The most surprising name among the leaders is Jeff Hart. He tied for fourth in qualifying school for the Champions Tour in 2011 and maintained his card in 2012 by playing steady, if not spectacular, golf in 2012.
He tied for 15th in the Encompass Championship in Chicago last week and continued the hot play in the first two rounds at Fox Chapel with rounds of 68 and 65. Friday he made seven birdies and two bogeys.
“It was one those days that was kinda easy,” Hart said. “It seemed like every hole I was putting for birdie. “The course is playing very long for me. I’m carrying the ball about 230-240 with my driver, getting no roll. I think I made three or four birdies after hitting fairway woods or a three-wood into the green.”
He played well in Chicago last week at the Encompass Championship and has put together rounds of 68-65 at Fox Chapel.
“I think I’m learning to try less and less.
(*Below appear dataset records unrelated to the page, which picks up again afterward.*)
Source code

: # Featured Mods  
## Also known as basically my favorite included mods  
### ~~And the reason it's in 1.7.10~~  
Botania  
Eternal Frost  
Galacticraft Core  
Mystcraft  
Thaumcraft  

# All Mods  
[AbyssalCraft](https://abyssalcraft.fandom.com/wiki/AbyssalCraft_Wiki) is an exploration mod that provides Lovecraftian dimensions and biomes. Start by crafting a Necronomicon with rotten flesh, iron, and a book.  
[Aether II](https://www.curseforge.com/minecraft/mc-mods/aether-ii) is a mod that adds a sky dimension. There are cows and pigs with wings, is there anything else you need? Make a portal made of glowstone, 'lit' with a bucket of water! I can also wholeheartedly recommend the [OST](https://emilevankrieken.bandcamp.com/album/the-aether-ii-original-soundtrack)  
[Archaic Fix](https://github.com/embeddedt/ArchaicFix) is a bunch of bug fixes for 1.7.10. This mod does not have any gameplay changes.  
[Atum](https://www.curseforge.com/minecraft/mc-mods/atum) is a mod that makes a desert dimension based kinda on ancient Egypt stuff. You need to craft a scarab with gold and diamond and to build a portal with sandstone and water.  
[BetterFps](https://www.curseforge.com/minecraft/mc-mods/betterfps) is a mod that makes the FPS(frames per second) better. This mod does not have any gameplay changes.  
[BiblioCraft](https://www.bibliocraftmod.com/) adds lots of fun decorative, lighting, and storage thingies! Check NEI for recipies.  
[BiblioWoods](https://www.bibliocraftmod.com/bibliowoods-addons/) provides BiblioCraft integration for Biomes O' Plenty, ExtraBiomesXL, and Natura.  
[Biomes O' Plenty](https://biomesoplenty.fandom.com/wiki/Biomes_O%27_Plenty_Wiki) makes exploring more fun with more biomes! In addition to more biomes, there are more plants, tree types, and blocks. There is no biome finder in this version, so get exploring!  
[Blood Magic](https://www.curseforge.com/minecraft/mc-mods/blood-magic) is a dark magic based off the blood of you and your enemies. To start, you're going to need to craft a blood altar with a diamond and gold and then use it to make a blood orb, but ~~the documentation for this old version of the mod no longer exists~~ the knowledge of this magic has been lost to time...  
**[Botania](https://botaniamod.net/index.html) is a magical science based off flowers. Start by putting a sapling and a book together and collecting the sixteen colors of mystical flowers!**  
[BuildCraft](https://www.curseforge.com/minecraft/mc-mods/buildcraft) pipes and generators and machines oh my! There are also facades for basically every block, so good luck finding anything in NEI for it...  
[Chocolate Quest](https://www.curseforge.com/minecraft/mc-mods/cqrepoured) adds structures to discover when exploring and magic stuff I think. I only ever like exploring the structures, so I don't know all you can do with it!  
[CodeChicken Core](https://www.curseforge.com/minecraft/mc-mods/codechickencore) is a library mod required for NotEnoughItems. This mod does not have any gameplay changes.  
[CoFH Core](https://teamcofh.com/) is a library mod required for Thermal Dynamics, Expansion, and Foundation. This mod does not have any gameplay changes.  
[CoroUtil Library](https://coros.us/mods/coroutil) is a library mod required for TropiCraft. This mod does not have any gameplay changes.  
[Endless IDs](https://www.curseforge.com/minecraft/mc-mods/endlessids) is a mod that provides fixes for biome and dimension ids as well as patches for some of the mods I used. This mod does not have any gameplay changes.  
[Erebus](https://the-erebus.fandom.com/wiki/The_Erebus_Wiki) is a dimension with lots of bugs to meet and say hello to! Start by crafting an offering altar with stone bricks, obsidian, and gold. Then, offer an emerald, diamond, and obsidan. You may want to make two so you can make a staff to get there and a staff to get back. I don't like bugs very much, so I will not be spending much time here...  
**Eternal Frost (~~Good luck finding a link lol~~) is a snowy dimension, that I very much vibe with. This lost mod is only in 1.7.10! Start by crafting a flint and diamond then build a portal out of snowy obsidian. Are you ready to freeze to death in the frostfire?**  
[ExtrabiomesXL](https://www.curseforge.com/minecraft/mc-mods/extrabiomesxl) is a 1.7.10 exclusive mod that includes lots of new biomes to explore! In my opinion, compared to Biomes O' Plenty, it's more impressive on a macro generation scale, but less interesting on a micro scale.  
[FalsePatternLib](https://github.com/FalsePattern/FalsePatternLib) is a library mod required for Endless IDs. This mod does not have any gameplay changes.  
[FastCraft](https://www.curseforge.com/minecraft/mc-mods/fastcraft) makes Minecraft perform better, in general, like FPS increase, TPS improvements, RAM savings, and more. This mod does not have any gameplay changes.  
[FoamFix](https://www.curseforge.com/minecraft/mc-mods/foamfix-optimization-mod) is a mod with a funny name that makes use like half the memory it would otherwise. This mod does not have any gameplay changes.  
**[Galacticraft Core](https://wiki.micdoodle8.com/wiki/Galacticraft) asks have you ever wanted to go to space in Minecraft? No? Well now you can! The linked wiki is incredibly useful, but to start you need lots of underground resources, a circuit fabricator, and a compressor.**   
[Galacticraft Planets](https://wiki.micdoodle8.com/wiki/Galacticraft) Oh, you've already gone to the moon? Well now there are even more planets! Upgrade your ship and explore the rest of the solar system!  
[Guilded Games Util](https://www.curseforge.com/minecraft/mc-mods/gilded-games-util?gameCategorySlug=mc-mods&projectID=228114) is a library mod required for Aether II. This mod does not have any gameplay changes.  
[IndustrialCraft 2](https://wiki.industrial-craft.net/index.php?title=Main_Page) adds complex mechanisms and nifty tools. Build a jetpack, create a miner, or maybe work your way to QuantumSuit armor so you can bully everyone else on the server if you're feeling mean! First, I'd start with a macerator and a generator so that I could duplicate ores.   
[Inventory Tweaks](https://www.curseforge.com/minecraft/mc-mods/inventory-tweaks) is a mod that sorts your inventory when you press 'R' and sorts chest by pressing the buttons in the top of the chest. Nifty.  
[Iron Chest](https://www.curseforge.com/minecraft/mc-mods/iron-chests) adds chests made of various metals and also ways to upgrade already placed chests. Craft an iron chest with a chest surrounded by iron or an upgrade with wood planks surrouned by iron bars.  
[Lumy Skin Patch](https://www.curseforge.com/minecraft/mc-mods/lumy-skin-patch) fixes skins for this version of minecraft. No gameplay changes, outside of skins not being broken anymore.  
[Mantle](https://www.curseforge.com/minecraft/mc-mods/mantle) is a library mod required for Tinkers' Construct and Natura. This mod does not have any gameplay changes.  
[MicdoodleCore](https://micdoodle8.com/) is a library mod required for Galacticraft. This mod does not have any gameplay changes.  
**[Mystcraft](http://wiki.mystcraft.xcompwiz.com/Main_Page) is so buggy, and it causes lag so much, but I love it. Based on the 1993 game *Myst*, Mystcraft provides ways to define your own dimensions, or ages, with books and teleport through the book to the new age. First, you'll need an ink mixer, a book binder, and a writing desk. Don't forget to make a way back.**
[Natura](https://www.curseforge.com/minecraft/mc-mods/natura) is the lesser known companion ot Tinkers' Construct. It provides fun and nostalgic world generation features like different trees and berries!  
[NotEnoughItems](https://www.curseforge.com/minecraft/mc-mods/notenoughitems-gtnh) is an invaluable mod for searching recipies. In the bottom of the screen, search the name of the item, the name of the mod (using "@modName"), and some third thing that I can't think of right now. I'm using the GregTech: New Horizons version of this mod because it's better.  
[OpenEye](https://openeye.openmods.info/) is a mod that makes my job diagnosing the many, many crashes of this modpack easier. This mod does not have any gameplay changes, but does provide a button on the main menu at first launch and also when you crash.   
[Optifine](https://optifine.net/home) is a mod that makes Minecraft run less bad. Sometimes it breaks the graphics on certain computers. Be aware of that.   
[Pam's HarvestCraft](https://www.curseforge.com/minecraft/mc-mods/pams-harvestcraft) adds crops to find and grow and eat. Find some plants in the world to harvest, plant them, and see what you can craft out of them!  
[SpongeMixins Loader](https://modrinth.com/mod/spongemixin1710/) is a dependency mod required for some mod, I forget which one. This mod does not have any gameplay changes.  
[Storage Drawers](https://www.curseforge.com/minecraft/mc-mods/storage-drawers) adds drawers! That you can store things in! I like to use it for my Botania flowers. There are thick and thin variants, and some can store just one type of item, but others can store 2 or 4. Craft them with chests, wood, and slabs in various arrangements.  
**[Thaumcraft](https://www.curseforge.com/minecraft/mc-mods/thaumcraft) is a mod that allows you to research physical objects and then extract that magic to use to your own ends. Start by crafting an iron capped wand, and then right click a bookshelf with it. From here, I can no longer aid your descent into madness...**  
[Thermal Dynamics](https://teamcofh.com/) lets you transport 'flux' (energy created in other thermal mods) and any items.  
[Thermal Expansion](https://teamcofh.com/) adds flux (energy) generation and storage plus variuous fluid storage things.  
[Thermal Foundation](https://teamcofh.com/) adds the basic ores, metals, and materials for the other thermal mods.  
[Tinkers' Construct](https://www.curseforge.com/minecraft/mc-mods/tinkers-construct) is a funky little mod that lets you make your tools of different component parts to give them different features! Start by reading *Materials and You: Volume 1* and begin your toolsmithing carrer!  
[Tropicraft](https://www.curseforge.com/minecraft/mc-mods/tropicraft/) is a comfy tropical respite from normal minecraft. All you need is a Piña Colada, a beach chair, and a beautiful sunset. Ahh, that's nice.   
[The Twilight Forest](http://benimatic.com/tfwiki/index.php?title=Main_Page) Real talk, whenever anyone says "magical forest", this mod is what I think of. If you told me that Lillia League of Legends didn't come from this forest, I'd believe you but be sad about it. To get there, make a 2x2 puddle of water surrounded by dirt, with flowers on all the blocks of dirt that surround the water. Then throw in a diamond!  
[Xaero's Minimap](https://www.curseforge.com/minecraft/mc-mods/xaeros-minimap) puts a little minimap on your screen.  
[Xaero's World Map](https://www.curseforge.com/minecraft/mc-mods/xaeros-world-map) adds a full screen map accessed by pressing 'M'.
I’m just kind of letting it go. I don’t think I have a much great feeling of confidence because how I’m playing. I don’t really feel my game is all that good, really. I’m out there changing my swing every other hole. I’m just hitting shots and not worrying about results.”
He obviously knows something about persistence, having gone to PGA Tour qualifying school 16 times.
“That one really blew up on us,” said Brian Claar, the Champions Tour vice-president of rules and competitions, about Friday’s storm. “We were thinking it was going to miss us to the south, but a little finger of it caught us. It washed out the bunkers, the creek overflowed and the fairways, which were actually starting to dry a little, and they are right back where they were after Tuesday night’s rain. We really had no choice to call play for the day. Hopefully, we’ll get lucky tomorrow.”
Greensburg native Rocco Mediate continued his Champions Tour struggles on Friday. After shooting even par 70 Thursday, he double-bogeyed No. 3, a par-3, and bogeyed the ninth. In between, he made birdies on the fifth and seventh. Through 11 holes of his second round, he is 1-over par.
The revamped schedule for Saturday is this: The completion of the second round will begin at 8 a.m. with the expectation of starting the third round at 11 a.m.
“We just can’t get any more rain,” Claar said, knowing that more was forecast. “We’ll make every effort to play and get 72 holes in. It would probably take another storm like Tuesday’s where we got three inches to wipe us out for tomorrow.”